-- DATA UNDER STUDY follows --

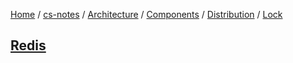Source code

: [Home](https://mengxianbin.github.io) /
[cs-notes](https://mengxianbin.github.io/cs-notes/site) /
[Architecture](https://mengxianbin.github.io/cs-notes/site/Architecture) /
[Components](https://mengxianbin.github.io/cs-notes/site/Architecture/Components) /
[Distribution](https://mengxianbin.github.io/cs-notes/site/Architecture/Components/Distribution) /
[Lock](https://mengxianbin.github.io/cs-notes/site/Architecture/Components/Distribution/Lock)

## [Redis](https://mengxianbin.github.io/cs-notes/site/Architecture/Components/Distribution/Lock/Redis)
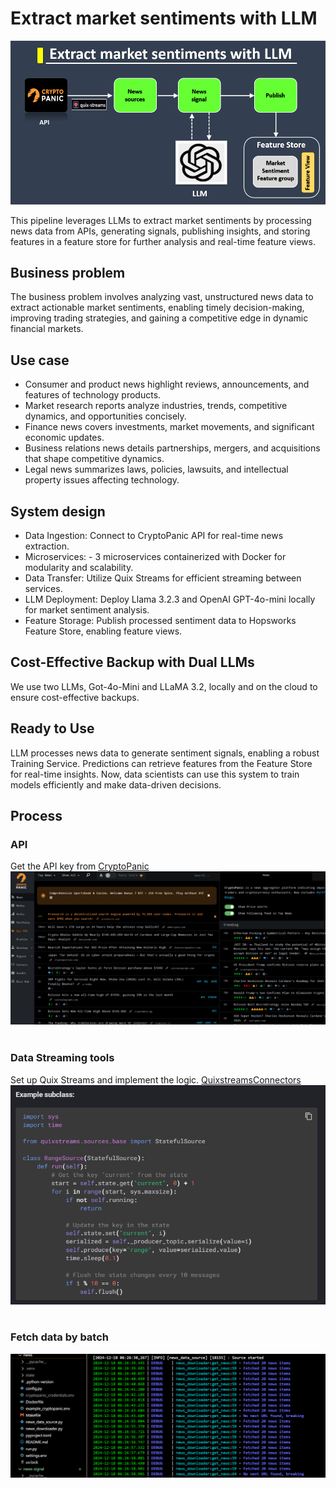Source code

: # Extract market sentiments with LLM

![image](./images/image.png)  

This pipeline leverages LLMs to extract market sentiments by processing news data from APIs, generating signals, publishing insights, and storing features in a feature store for further analysis and real-time feature views.  

## Business problem

The business problem involves analyzing vast, unstructured news data to extract actionable market sentiments, enabling timely decision-making, improving trading strategies, and gaining a competitive edge in dynamic financial markets.

## Use case

- Consumer and product news highlight reviews, announcements, and features of technology products.  
- Market research reports analyze industries, trends, competitive dynamics, and opportunities concisely.  
- Finance news covers investments, market movements, and significant economic updates.  
- Business relations news details partnerships, mergers, and acquisitions that shape competitive dynamics.  
- Legal news summarizes laws, policies, lawsuits, and intellectual property issues affecting technology.  

## System design

- Data Ingestion: Connect to CryptoPanic API for real-time news extraction.
- Microservices:
        - 3 microservices containerized with Docker for modularity and scalability.
- Data Transfer: Utilize Quix Streams for efficient streaming between services.
- LLM Deployment: Deploy Llama 3.2.3 and OpenAI GPT-4o-mini locally for market sentiment analysis.
- Feature Storage: Publish processed sentiment data to Hopsworks Feature Store, enabling feature views.

## Cost-Effective Backup with Dual LLMs

We use two LLMs, Got-4o-Mini and LLaMA 3.2, locally and on the cloud to ensure cost-effective backups.

## Ready to Use

LLM processes news data to generate sentiment signals, enabling a robust Training Service. Predictions can retrieve features from the Feature Store for real-time insights. Now, data scientists can use this system to train models efficiently and make data-driven decisions.  

## Process

### API

Get the API key from [CryptoPanic](https://cryptopanic.com/)  
![002](./images/002.png)  
&nbsp;
&nbsp;

### Data Streaming tools

Set up Quix Streams and implement the logic.
[QuixstreamsConnectors](https://quix.io/docs/quix-streams/connectors/sources/custom-sources.html#custom-sources-and-jupyter-notebook)
![003](./images/003.png)
&nbsp;
&nbsp;

### Fetch data by batch

![Fetching data](./images/004.png)  
&nbsp;
&nbsp;

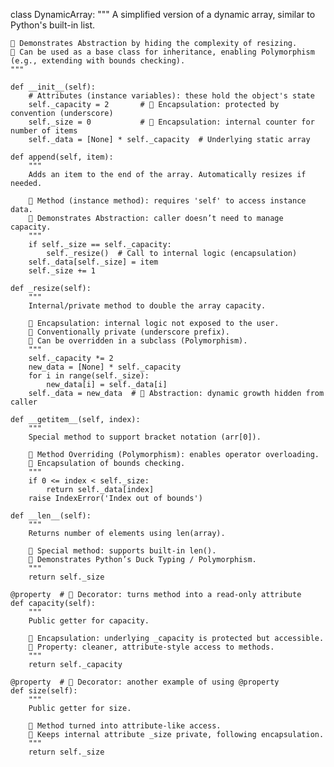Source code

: 
class DynamicArray:
    """
    A simplified version of a dynamic array, similar to Python's built-in list.
    
    🔹 Demonstrates Abstraction by hiding the complexity of resizing.
    🔹 Can be used as a base class for inheritance, enabling Polymorphism (e.g., extending with bounds checking).
    """

    def __init__(self):
        # Attributes (instance variables): these hold the object's state
        self._capacity = 2       # 🔐 Encapsulation: protected by convention (underscore)
        self._size = 0           # 🔐 Encapsulation: internal counter for number of items
        self._data = [None] * self._capacity  # Underlying static array

    def append(self, item):
        """
        Adds an item to the end of the array. Automatically resizes if needed.

        🔹 Method (instance method): requires 'self' to access instance data.
        🔹 Demonstrates Abstraction: caller doesn’t need to manage capacity.
        """
        if self._size == self._capacity:
            self._resize()  # Call to internal logic (encapsulation)
        self._data[self._size] = item
        self._size += 1

    def _resize(self):
        """
        Internal/private method to double the array capacity.

        🔐 Encapsulation: internal logic not exposed to the user.
        🔹 Conventionally private (underscore prefix).
        🔹 Can be overridden in a subclass (Polymorphism).
        """
        self._capacity *= 2
        new_data = [None] * self._capacity
        for i in range(self._size):
            new_data[i] = self._data[i]
        self._data = new_data  # 🔁 Abstraction: dynamic growth hidden from caller

    def __getitem__(self, index):
        """
        Special method to support bracket notation (arr[0]).

        🔹 Method Overriding (Polymorphism): enables operator overloading.
        🔹 Encapsulation of bounds checking.
        """
        if 0 <= index < self._size:
            return self._data[index]
        raise IndexError('Index out of bounds')

    def __len__(self):
        """
        Returns number of elements using len(array).

        🔹 Special method: supports built-in len().
        🔹 Demonstrates Python’s Duck Typing / Polymorphism.
        """
        return self._size

    @property  # 🔹 Decorator: turns method into a read-only attribute
    def capacity(self):
        """
        Public getter for capacity.

        🔐 Encapsulation: underlying _capacity is protected but accessible.
        🔹 Property: cleaner, attribute-style access to methods.
        """
        return self._capacity

    @property  # 🔹 Decorator: another example of using @property
    def size(self):
        """
        Public getter for size.

        🔹 Method turned into attribute-like access.
        🔹 Keeps internal attribute _size private, following encapsulation.
        """
        return self._size

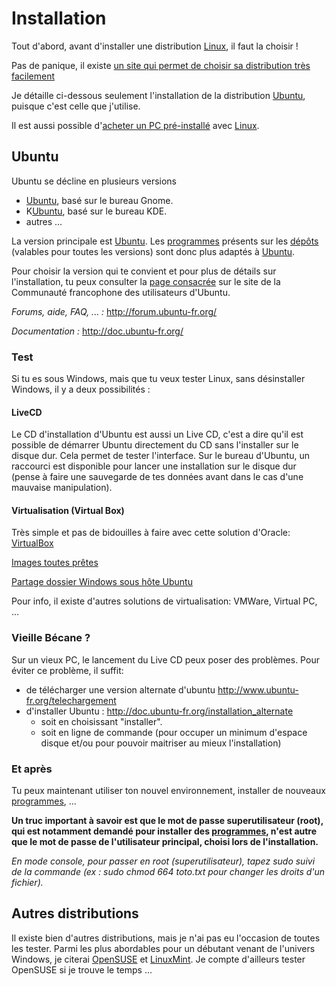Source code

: # Installation

Tout d'abord, avant d'installer une distribution
[Linux](Linux), il faut la choisir !

Pas de panique, il existe [un site qui permet de choisir sa distribution
très facilement](http://www.zegeniestudios.net/ldc/index.php?lang=fr)

Je détaille ci-dessous seulement l'installation de la distribution
[Ubuntu](Ubuntu), puisque c'est celle que j'utilise.

Il est aussi possible d'[acheter un PC
pré-installé](http://linuxpreinstalle.com/) avec
[Linux](Linux).

## Ubuntu

Ubuntu se décline en plusieurs versions

- [Ubuntu](Ubuntu), basé sur le bureau Gnome.
- K[Ubuntu](Ubuntu), basé sur le bureau KDE.
- autres ...

La version principale est [Ubuntu](Ubuntu). Les
[programmes](Programmes) présents sur les
[dépôts](Dépôt) (valables pour toutes les versions) sont donc
plus adaptés à [Ubuntu](Ubuntu).

Pour choisir la version qui te convient et pour plus de détails sur
l'installation, tu peux consulter la [page
consacrée](http://doc.ubuntu-fr.org/installation) sur le site de la
Communauté francophone des utilisateurs d'Ubuntu.

*Forums, aide, FAQ, ... :* <http://forum.ubuntu-fr.org/>

*Documentation :* <http://doc.ubuntu-fr.org/>

### Test

Si tu es sous Windows, mais que tu veux tester Linux, sans désinstaller
Windows, il y a deux possibilités :

#### LiveCD

Le CD d'installation d'Ubuntu est aussi un Live CD, c'est a dire qu'il
est possible de démarrer Ubuntu directement du CD sans l'installer sur
le disque dur. Cela permet de tester l'interface. Sur le bureau
d'Ubuntu, un raccourci est disponible pour lancer une installation sur
le disque dur (pense à faire une sauvegarde de tes données avant dans le
cas d'une mauvaise manipulation).

#### Virtualisation (Virtual Box)

Très simple et pas de bidouilles à faire avec cette solution d'Oracle:
[VirtualBox](http://www.virtualbox.org/)

[Images toutes prêtes](http://virtualboxes.org/images/)

[Partage dossier Windows sous hôte
Ubuntu](http://www.commentcamarche.net/faq/21387-virtualbox-partage-d-un-dossier-windows-sous-un-hote-ubuntu)

Pour info, il existe d'autres solutions de virtualisation: VMWare,
Virtual PC, ...

### Vieille Bécane ?

Sur un vieux PC, le lancement du Live CD peux poser des problèmes. Pour
éviter ce problème, il suffit:

- de télécharger une version alternate d'ubuntu
  <http://www.ubuntu-fr.org/telechargement>
- d'installer Ubuntu : <http://doc.ubuntu-fr.org/installation_alternate>
  - soit en choisissant "installer".
  - soit en ligne de commande (pour occuper un minimum d'espace disque
    et/ou pour pouvoir maitriser au mieux l'installation)

### Et après

Tu peux maintenant utiliser ton nouvel environnement, installer de
nouveaux [programmes](Programmes), ...

**Un truc important à savoir est que le mot de passe superutilisateur
(root), qui est notamment demandé pour installer des
[programmes](Programmes), n'est autre que le mot de passe de
l'utilisateur principal, choisi lors de l'installation.**

*En mode console, pour passer en root (superutilisateur), tapez sudo
suivi de la commande (ex : sudo chmod 664 toto.txt pour changer les
droits d'un fichier).*

## Autres distributions

Il existe bien d'autres distributions, mais je n'ai pas eu l'occasion de
toutes les tester. Parmi les plus abordables pour un débutant venant de
l'univers Windows, je citerai [OpenSUSE](http://fr.opensuse.org/) et
[LinuxMint](http://www.linuxmint-fr.org/). Je compte d'ailleurs tester
OpenSUSE si je trouve le temps ...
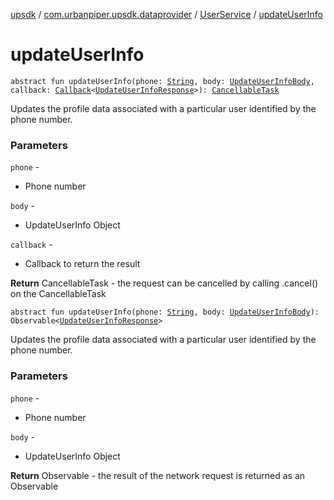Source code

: [upsdk](../../index.md) / [com.urbanpiper.upsdk.dataprovider](../index.md) / [UserService](index.md) / [updateUserInfo](./update-user-info.md)

# updateUserInfo

`abstract fun updateUserInfo(phone: `[`String`](https://kotlinlang.org/api/latest/jvm/stdlib/kotlin/-string/index.html)`, body: `[`UpdateUserInfoBody`](../../com.urbanpiper.upsdk.model/-update-user-info-body/index.md)`, callback: `[`Callback`](../-callback/index.md)`<`[`UpdateUserInfoResponse`](../../com.urbanpiper.upsdk.model.networkresponse/-update-user-info-response/index.md)`>): `[`CancellableTask`](../-cancellable-task/index.md)

Updates the profile data associated with a particular user identified by the phone number.

### Parameters

`phone` -
* Phone number

`body` -
* UpdateUserInfo Object

`callback` -
* Callback to return the result

**Return**
CancellableTask - the request can be cancelled by calling .cancel() on the CancellableTask

`abstract fun updateUserInfo(phone: `[`String`](https://kotlinlang.org/api/latest/jvm/stdlib/kotlin/-string/index.html)`, body: `[`UpdateUserInfoBody`](../../com.urbanpiper.upsdk.model/-update-user-info-body/index.md)`): Observable<`[`UpdateUserInfoResponse`](../../com.urbanpiper.upsdk.model.networkresponse/-update-user-info-response/index.md)`>`

Updates the profile data associated with a particular user identified by the phone number.

### Parameters

`phone` -
* Phone number

`body` -
* UpdateUserInfo Object

**Return**
Observable - the result of the network request is returned as an Observable

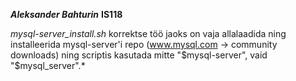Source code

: ***Aleksander Bahturin***
**IS118**

*mysql-server_install.sh* korrektse töö jaoks on vaja allalaadida ning installeerida mysql-server'i repo (www.mysql.com -> community 
downloads) ning scriptis kasutada mitte "$mysql-server", vaid "$mysql_server".*
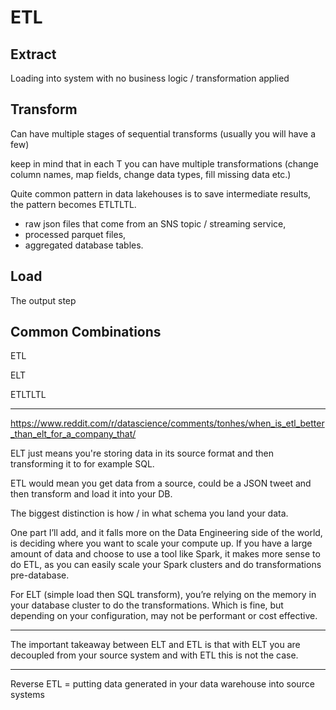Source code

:# ETL


## Extract

Loading into system with no business logic / transformation applied


## Transform

Can have multiple stages of sequential transforms (usually you will have a few)

keep in mind that in each T you can have multiple transformations (change column names, map fields, change data types, fill missing data etc.)

Quite common pattern in data lakehouses is to save intermediate results, the pattern becomes ETLTLTL.

- raw json files that come from an SNS topic / streaming service,
- processed parquet files,
- aggregated database tables.


## Load

The output step


## Common Combinations

ETL

ELT

ETLTLTL

---

https://www.reddit.com/r/datascience/comments/tonhes/when_is_etl_better_than_elt_for_a_company_that/

ELT just means you're storing data in its source format and then transforming it to for example SQL.

ETL would mean you get data from a source, could be a JSON tweet and then transform and load it into your DB.

The biggest distinction is how / in what schema you land your data.

One part I’ll add, and it falls more on the Data Engineering side of the world, is deciding where you want to scale your compute up. If you have a large amount of data and choose to use a tool like Spark, it makes more sense to do ETL, as you can easily scale your Spark clusters and do transformations pre-database.

For ELT (simple load then SQL transform), you’re relying on the memory in your database cluster to do the transformations. Which is fine, but depending on your configuration, may not be performant or cost effective.

---

The important takeaway between ELT and ETL is that with ELT you are decoupled from your source system and with ETL this is not the case.

---

Reverse ETL = putting data generated in your data warehouse into source systems
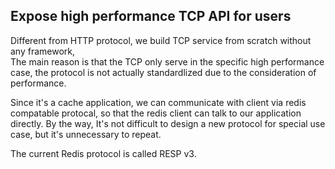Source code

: ## Expose high performance TCP API for users

Different from HTTP protocol, we build TCP service from scratch without any framework,  
The main reason is that the TCP only serve in the specific high performance case,
the protocol is not actually standardlized due to the consideration of performance.

Since it's a cache application, we can communicate with client via redis compatable protocal,
so that the redis client can talk to our application directly.
By the way, It's not difficult to design a new protocol for special use case, but it's unnecessary to repeat.

The current Redis protocol is called RESP v3.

-- DATA UNDER STUDY concluded --

ASSIGNMENT.
The answer must consist of every line from the entries above that contains the string "private".

RESULT OF THIS TASK.
        Internal/private method to double the array capacity.
        🔹 Conventionally private (underscore prefix).
        🔹 Keeps internal attribute _size private, following encapsulation.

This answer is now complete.